Description
Abstract: Decision-making is a foundational aspect of any organisation, including its governance. In the face of an environment with increasing complexity and uncertainty encompassing actors, threats, and challenges, several mechanisms have been implemented in order to improve decision-making processes and enhance the capability of responding to a diverse range of scenarios. In that sense, it is possible to infer that anticipatory governance emerged as a conceptual and applied innovation, which has been applied to several domains from 2012 onwards. However, in addition to this conceptual mechanism, there are ongoing efforts to transform the decision-making process in defence settings based on the ecosystem of Artificial Intelligence (AI) and Public-Private Partnerships (PPPs).

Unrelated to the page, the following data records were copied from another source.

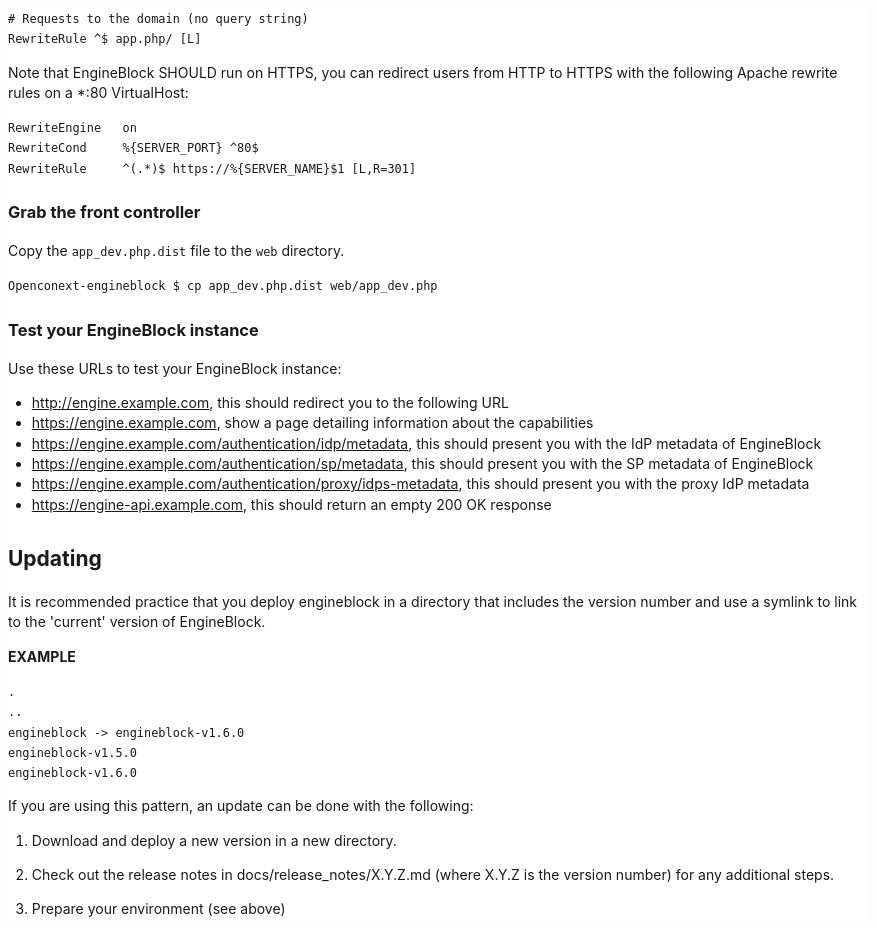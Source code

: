     # Requests to the domain (no query string)
    RewriteRule ^$ app.php/ [L]

Note that EngineBlock SHOULD run on HTTPS, you can redirect users from HTTP to HTTPS
with the following Apache rewrite rules on a *:80 VirtualHost:

    RewriteEngine   on
    RewriteCond     %{SERVER_PORT} ^80$
    RewriteRule     ^(.*)$ https://%{SERVER_NAME}$1 [L,R=301]

### Grab the front controller
Copy the `app_dev.php.dist` file to the `web` directory.

```bash
Openconext-engineblock $ cp app_dev.php.dist web/app_dev.php
```

### Test your EngineBlock instance

Use these URLs to test your EngineBlock instance:

- http://engine.example.com, this should redirect you to the following URL
- https://engine.example.com, show a page detailing information about the capabilities
- https://engine.example.com/authentication/idp/metadata, this should present you with the IdP metadata of EngineBlock
- https://engine.example.com/authentication/sp/metadata, this should present you with the SP metadata of EngineBlock
- https://engine.example.com/authentication/proxy/idps-metadata, this should present you with the proxy IdP metadata
- https://engine-api.example.com, this should return an empty 200 OK response

## Updating

It is recommended practice that you deploy engineblock in a directory that includes the version number and use a
symlink to link to the 'current' version of EngineBlock.

**EXAMPLE**

    .
    ..
    engineblock -> engineblock-v1.6.0
    engineblock-v1.5.0
    engineblock-v1.6.0

If you are using this pattern, an update can be done with the following:

1. Download and deploy a new version in a new directory.

2. Check out the release notes in docs/release_notes/X.Y.Z.md (where X.Y.Z is the version number) for any
   additional steps.

3. Prepare your environment (see above)


[travis-build]: https://travis-ci.org/OpenConext/OpenConext-engineblock
[license]: LICENSE-2.0.txt
[notice]: NOTICE.txt
[upgrading]: UPGRADING.md
[comp]: https://getcomposer.org/
[op-dep]: https://github.com/OpenConext/OpenConext-deploy
[manage]: https://github.com/OpenConext/OpenConext-manage
[eb-wiki-theme-development]: https://github.com/OpenConext/OpenConext-engineblock/wiki/Development-Guidelines#theme-development
[wiki]: https://github.com/OpenConext/OpenConext-engineblock/wiki
[wiki-development]: https://github.com/OpenConext/OpenConext-engineblock/wiki/Development-Guidelines
[docs]: https://github.com/OpenConext/OpenConext-engineblock/tree/master/docs/index.md
[docs-license]: https://github.com/OpenConext/OpenConext-engineblock/tree/master/docs/LICENSE
[docs-release]: https://github.com/OpenConext/OpenConext-engineblock/tree/master/docs/release_procedure.md
[docs-filter]: https://github.com/OpenConext/OpenConext-engineblock/tree/master/docs/filter_commands.md
[docs-release-notes]: https://github.com/OpenConext/OpenConext-engineblock/tree/master/docs/release_notes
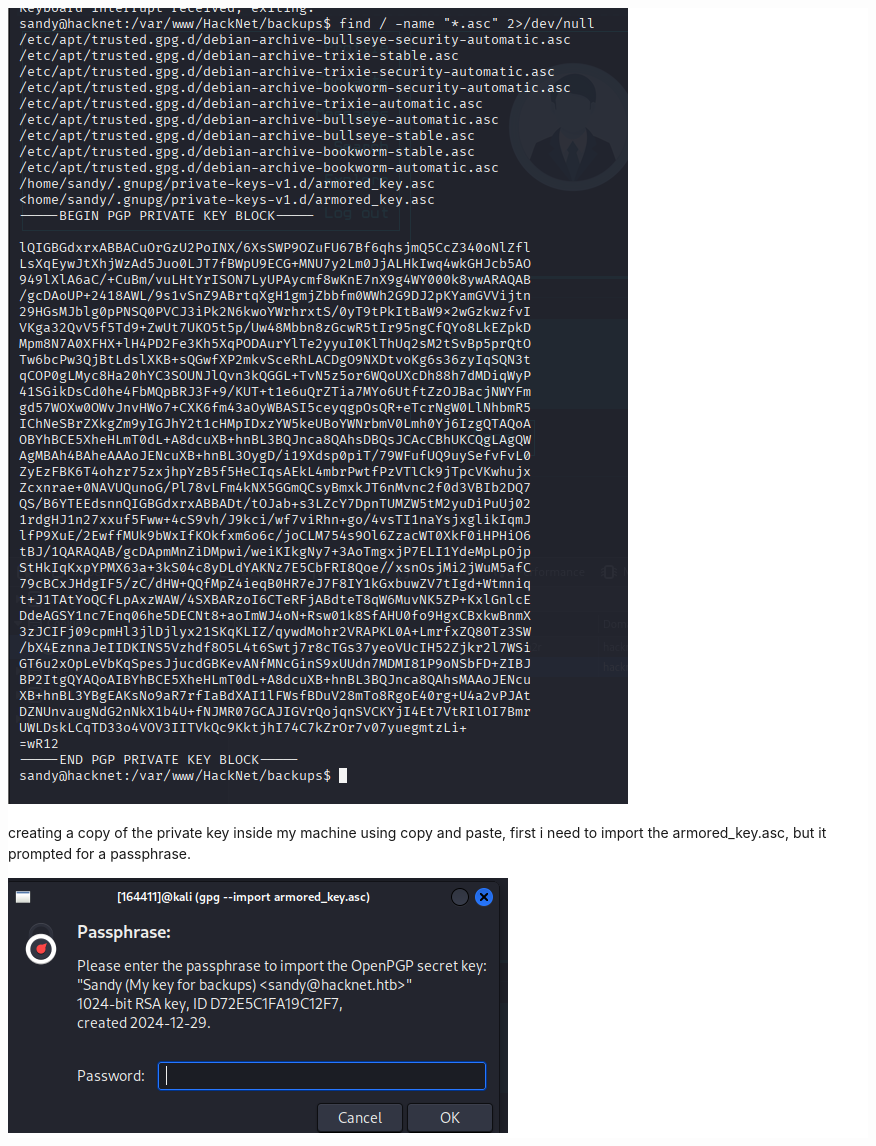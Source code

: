 ![Root Access](picture32.png)

creating a copy of the private key inside my machine using copy and paste, first i need to import the armored_key.asc, but it prompted for a passphrase.

![Root Access](picture33.png)
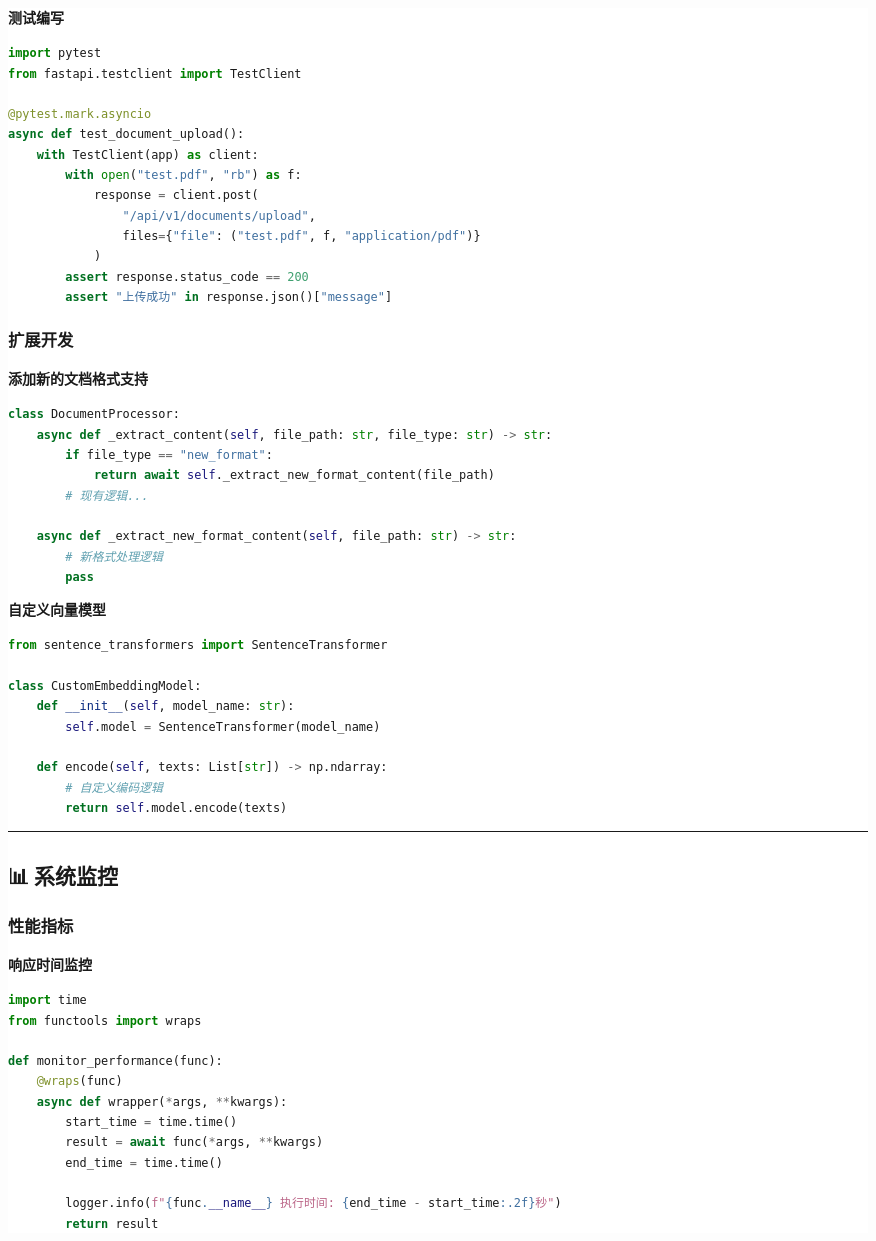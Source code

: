 **测试编写**
```python
import pytest
from fastapi.testclient import TestClient

@pytest.mark.asyncio
async def test_document_upload():
    with TestClient(app) as client:
        with open("test.pdf", "rb") as f:
            response = client.post(
                "/api/v1/documents/upload",
                files={"file": ("test.pdf", f, "application/pdf")}
            )
        assert response.status_code == 200
        assert "上传成功" in response.json()["message"]
```

### 扩展开发

**添加新的文档格式支持**
```python
class DocumentProcessor:
    async def _extract_content(self, file_path: str, file_type: str) -> str:
        if file_type == "new_format":
            return await self._extract_new_format_content(file_path)
        # 现有逻辑...
    
    async def _extract_new_format_content(self, file_path: str) -> str:
        # 新格式处理逻辑
        pass
```

**自定义向量模型**
```python
from sentence_transformers import SentenceTransformer

class CustomEmbeddingModel:
    def __init__(self, model_name: str):
        self.model = SentenceTransformer(model_name)
    
    def encode(self, texts: List[str]) -> np.ndarray:
        # 自定义编码逻辑
        return self.model.encode(texts)
```

---

## 📊 系统监控

### 性能指标

**响应时间监控**
```python
import time
from functools import wraps

def monitor_performance(func):
    @wraps(func)
    async def wrapper(*args, **kwargs):
        start_time = time.time()
        result = await func(*args, **kwargs)
        end_time = time.time()
        
        logger.info(f"{func.__name__} 执行时间: {end_time - start_time:.2f}秒")
        return result
```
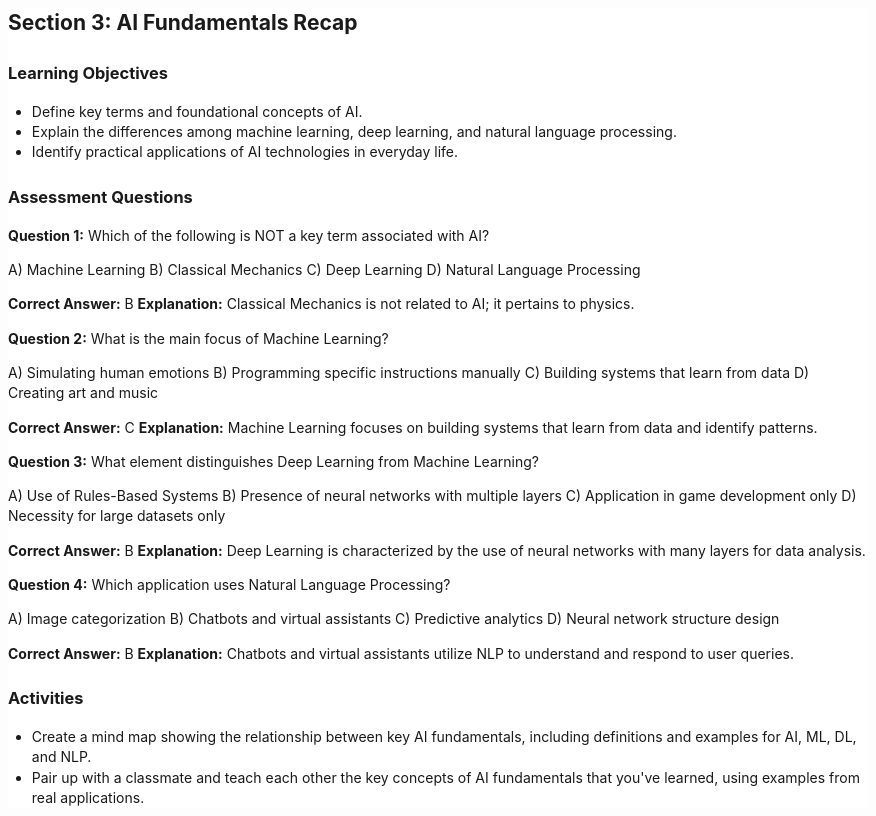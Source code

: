 ## Section 3: AI Fundamentals Recap

### Learning Objectives
- Define key terms and foundational concepts of AI.
- Explain the differences among machine learning, deep learning, and natural language processing.
- Identify practical applications of AI technologies in everyday life.

### Assessment Questions

**Question 1:** Which of the following is NOT a key term associated with AI?

  A) Machine Learning
  B) Classical Mechanics
  C) Deep Learning
  D) Natural Language Processing

**Correct Answer:** B
**Explanation:** Classical Mechanics is not related to AI; it pertains to physics.

**Question 2:** What is the main focus of Machine Learning?

  A) Simulating human emotions
  B) Programming specific instructions manually
  C) Building systems that learn from data
  D) Creating art and music

**Correct Answer:** C
**Explanation:** Machine Learning focuses on building systems that learn from data and identify patterns.

**Question 3:** What element distinguishes Deep Learning from Machine Learning?

  A) Use of Rules-Based Systems
  B) Presence of neural networks with multiple layers
  C) Application in game development only
  D) Necessity for large datasets only

**Correct Answer:** B
**Explanation:** Deep Learning is characterized by the use of neural networks with many layers for data analysis.

**Question 4:** Which application uses Natural Language Processing?

  A) Image categorization
  B) Chatbots and virtual assistants
  C) Predictive analytics
  D) Neural network structure design

**Correct Answer:** B
**Explanation:** Chatbots and virtual assistants utilize NLP to understand and respond to user queries.

### Activities
- Create a mind map showing the relationship between key AI fundamentals, including definitions and examples for AI, ML, DL, and NLP.
- Pair up with a classmate and teach each other the key concepts of AI fundamentals that you've learned, using examples from real applications.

That’s in precisely the context of DARPA’s “In the Moment” programme, released in March 2022, and the signature of the Memorandum of Understanding between the European Commission and the stakeholder associations. Such associations, representing AI, data, and robotics, manifest state-level institutions' intentions to bring together trusted human and AI decision-makers to align decisions and generate problem-solving tools in a crisis scenario.
Beyond the challenges posed by such innovative conceptual and technological efforts, some questions emerge: a) To what extent could AI be used to supplement human intelligence in decision-making? b) How effective is the alignment of artificial intelligence and human intelligence in decision-making? c) What is the role of AI both ex ante (as an advisor) and ex post (as a decision-maker) in relation to the human decision-maker? d) To what extent does the alignment of AI and human intelligence affect the implementation of anticipatory governance?
In order to respond to these questions, this paper aims to present the context in which AI and PPPs started to abridge the decision-making processes, as well as how the concept of anticipatory governance unfolded in defence contexts. We aim to discuss qualitatively the effectiveness of AI in decision-making, focusing on neuroscience metaphors as our underpinning approach to depict this interaction during critical junctures, which are particularly common in times of crisis. This combination enables us to investigate the possibilities and limitations of using AI in decision-making, as well as how they would affect anticipatory governance, contributing to the debate about this future-ubiquitous reality in defence policy and the multiple stakeholders posed by PPPs.